Tear Duct Blockage in Children and Adults
In children tear duct blockage usually goes away by the first birthday; if not, treatment is available. In adults, the tear duct might be damaged by infection, injury, or a growth and may require surgery.
Tear Duct Blockage Symptoms:
- Increased tearing that overflows onto the face or cheek.
- Tears may appear thicker
- When dry, the tears may appear crusty
- If the eyelids stick together, it may be another condition
Tear Duct Blockage Treatment:
- Clean the eyelids with a warm, wet washcloth.
- Gently massage the area, using a clean finger and rubbing from the inside corner of the eye toward the nose.
- If the tear duct blockage cases an infection, your ophthalmologist may prescribe eye drops or other medication.
If tear duct blockage does not improve, it may need to be opened surgically.

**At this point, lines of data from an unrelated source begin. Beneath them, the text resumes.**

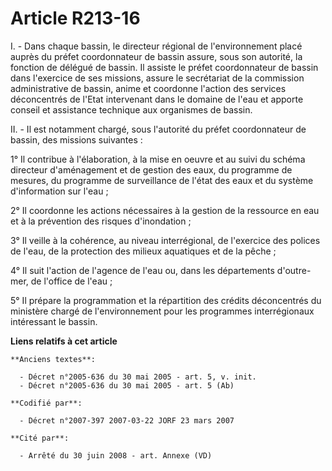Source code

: # Article R213-16

I. - Dans chaque bassin, le directeur régional de l'environnement placé auprès du préfet coordonnateur de bassin assure, sous
son autorité, la fonction de délégué de bassin. Il assiste le préfet coordonnateur de bassin dans l'exercice de ses missions,
assure le secrétariat de la commission administrative de bassin, anime et coordonne l'action des services déconcentrés de
l'Etat intervenant dans le domaine de l'eau et apporte conseil et assistance technique aux organismes de bassin.

II. - Il est notamment chargé, sous l'autorité du préfet coordonnateur de bassin, des missions suivantes :

1° Il contribue à l'élaboration, à la mise en oeuvre et au suivi du schéma directeur d'aménagement et de gestion des eaux, du
programme de mesures, du programme de surveillance de l'état des eaux et du système d'information sur l'eau ;

2° Il coordonne les actions nécessaires à la gestion de la ressource en eau et à la prévention des risques d'inondation ;

3° Il veille à la cohérence, au niveau interrégional, de l'exercice des polices de l'eau, de la protection des milieux
aquatiques et de la pêche ;

4° Il suit l'action de l'agence de l'eau ou, dans les départements d'outre-mer, de l'office de l'eau ;

5° Il prépare la programmation et la répartition des crédits déconcentrés du ministère chargé de l'environnement pour les
programmes interrégionaux intéressant le bassin.

**Liens relatifs à cet article**

	**Anciens textes**:

	  - Décret n°2005-636 du 30 mai 2005 - art. 5, v. init.
	  - Décret n°2005-636 du 30 mai 2005 - art. 5 (Ab)

	**Codifié par**:

	  - Décret n°2007-397 2007-03-22 JORF 23 mars 2007

	**Cité par**:

	  - Arrêté du 30 juin 2008 - art. Annexe (VD)
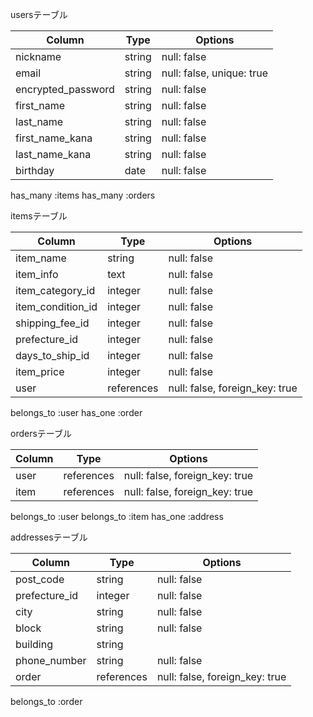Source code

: usersテーブル

| Column             | Type    | Options                   |
| ------------------ | ------- | ------------------------- |
| nickname           | string  | null: false               |
| email              | string  | null: false, unique: true |
| encrypted_password | string  | null: false               |
| first_name         | string  | null: false               |
| last_name          | string  | null: false               |
| first_name_kana    | string  | null: false               |
| last_name_kana     | string  | null: false               |
| birthday           | date    | null: false               |

has_many :items
has_many :orders


itemsテーブル

| Column            | Type       | Options                        |
| ----------------- | ---------- | ------------------------------ |
| item_name         | string     | null: false                    |
| item_info         | text       | null: false                    |
| item_category_id  | integer    | null: false                    |
| item_condition_id | integer    | null: false                    |
| shipping_fee_id   | integer    | null: false                    |
| prefecture_id     | integer    | null: false                    |
| days_to_ship_id   | integer    | null: false                    |
| item_price        | integer    | null: false                    |
| user              | references | null: false, foreign_key: true |

belongs_to :user
has_one :order


ordersテーブル

| Column     | Type       | Options                        |
| ---------- | ---------- | ------------------------------ |
| user       | references | null: false, foreign_key: true |
| item       | references | null: false, foreign_key: true |

belongs_to :user
belongs_to :item
has_one :address


addressesテーブル

 Column         | Type       | Options                        |
| ------------- | ---------- | ------------------------------ |
| post_code     | string     | null: false                    |
| prefecture_id | integer    | null: false                    |
| city          | string     | null: false                    |
| block         | string     | null: false                    |
| building      | string     |                                |
| phone_number  | string     | null: false                    |
| order         | references | null: false, foreign_key: true |

belongs_to :order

Tear duct blockage in adults may require the cause of the blockage to be treated as well. Surgery may be required to rebuild the passageway to make normal tear drainage.
Tear duct blockage should be reported to your ophthalmologist if tears overflow on your cheek, because a tumor or other growth might be the cause. Early treatment is usually successful.
Tear Duct Blockage Prevention:
Tear duct blockage can usually not be prevented. Treating nasal infections and conjunctivitis properly can reduce the risk of tear duct blockage.